Source texts of formatted documents:
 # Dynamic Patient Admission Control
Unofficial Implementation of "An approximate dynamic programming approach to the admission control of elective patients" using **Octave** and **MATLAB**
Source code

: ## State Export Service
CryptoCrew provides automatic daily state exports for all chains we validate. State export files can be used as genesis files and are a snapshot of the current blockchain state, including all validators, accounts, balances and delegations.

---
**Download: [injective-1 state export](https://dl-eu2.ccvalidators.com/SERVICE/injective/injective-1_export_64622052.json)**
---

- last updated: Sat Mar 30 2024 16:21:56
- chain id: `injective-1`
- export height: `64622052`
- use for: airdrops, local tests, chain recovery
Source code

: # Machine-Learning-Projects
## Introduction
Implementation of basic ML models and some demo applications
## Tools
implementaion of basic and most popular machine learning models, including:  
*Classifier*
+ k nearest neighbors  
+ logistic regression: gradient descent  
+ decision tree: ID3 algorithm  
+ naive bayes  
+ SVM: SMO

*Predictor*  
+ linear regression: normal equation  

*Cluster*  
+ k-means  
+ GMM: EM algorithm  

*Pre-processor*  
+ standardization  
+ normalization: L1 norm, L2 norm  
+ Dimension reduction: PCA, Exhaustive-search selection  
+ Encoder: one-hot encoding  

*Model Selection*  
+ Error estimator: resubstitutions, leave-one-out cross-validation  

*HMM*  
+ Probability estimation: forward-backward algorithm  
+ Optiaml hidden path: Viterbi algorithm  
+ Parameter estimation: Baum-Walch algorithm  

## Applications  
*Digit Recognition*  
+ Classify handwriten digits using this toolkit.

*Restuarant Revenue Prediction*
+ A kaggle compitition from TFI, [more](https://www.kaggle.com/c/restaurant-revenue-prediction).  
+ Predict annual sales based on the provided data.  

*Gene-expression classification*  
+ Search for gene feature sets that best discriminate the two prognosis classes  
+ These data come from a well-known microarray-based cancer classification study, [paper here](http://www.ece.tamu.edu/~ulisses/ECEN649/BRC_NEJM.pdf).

WORK INSTRUCTIONS >> Every record above is to be given again precisely.

COMPLETED EXERCISE >>
 # Dynamic Patient Admission Control
Unofficial Implementation of "An approximate dynamic programming approach to the admission control of elective patients" using **Octave** and **MATLAB**
Source code

: ## State Export Service
CryptoCrew provides automatic daily state exports for all chains we validate. State export files can be used as genesis files and are a snapshot of the current blockchain state, including all validators, accounts, balances and delegations.

---
**Download: [injective-1 state export](https://dl-eu2.ccvalidators.com/SERVICE/injective/injective-1_export_64622052.json)**
---

- last updated: Sat Mar 30 2024 16:21:56
- chain id: `injective-1`
- export height: `64622052`
- use for: airdrops, local tests, chain recovery
Source code

: # Machine-Learning-Projects
## Introduction
Implementation of basic ML models and some demo applications
## Tools
implementaion of basic and most popular machine learning models, including:  
*Classifier*
+ k nearest neighbors  
+ logistic regression: gradient descent  
+ decision tree: ID3 algorithm  
+ naive bayes  
+ SVM: SMO

*Predictor*  
+ linear regression: normal equation  

*Cluster*  
+ k-means  
+ GMM: EM algorithm  

*Pre-processor*  
+ standardization  
+ normalization: L1 norm, L2 norm  
+ Dimension reduction: PCA, Exhaustive-search selection  
+ Encoder: one-hot encoding  

*Model Selection*  
+ Error estimator: resubstitutions, leave-one-out cross-validation  

*HMM*  
+ Probability estimation: forward-backward algorithm  
+ Optiaml hidden path: Viterbi algorithm  
+ Parameter estimation: Baum-Walch algorithm  

## Applications  
*Digit Recognition*  
+ Classify handwriten digits using this toolkit.

*Restuarant Revenue Prediction*
+ A kaggle compitition from TFI, [more](https://www.kaggle.com/c/restaurant-revenue-prediction).  
+ Predict annual sales based on the provided data.  

*Gene-expression classification*  
+ Search for gene feature sets that best discriminate the two prognosis classes  
+ These data come from a well-known microarray-based cancer classification study, [paper here](http://www.ece.tamu.edu/~ulisses/ECEN649/BRC_NEJM.pdf).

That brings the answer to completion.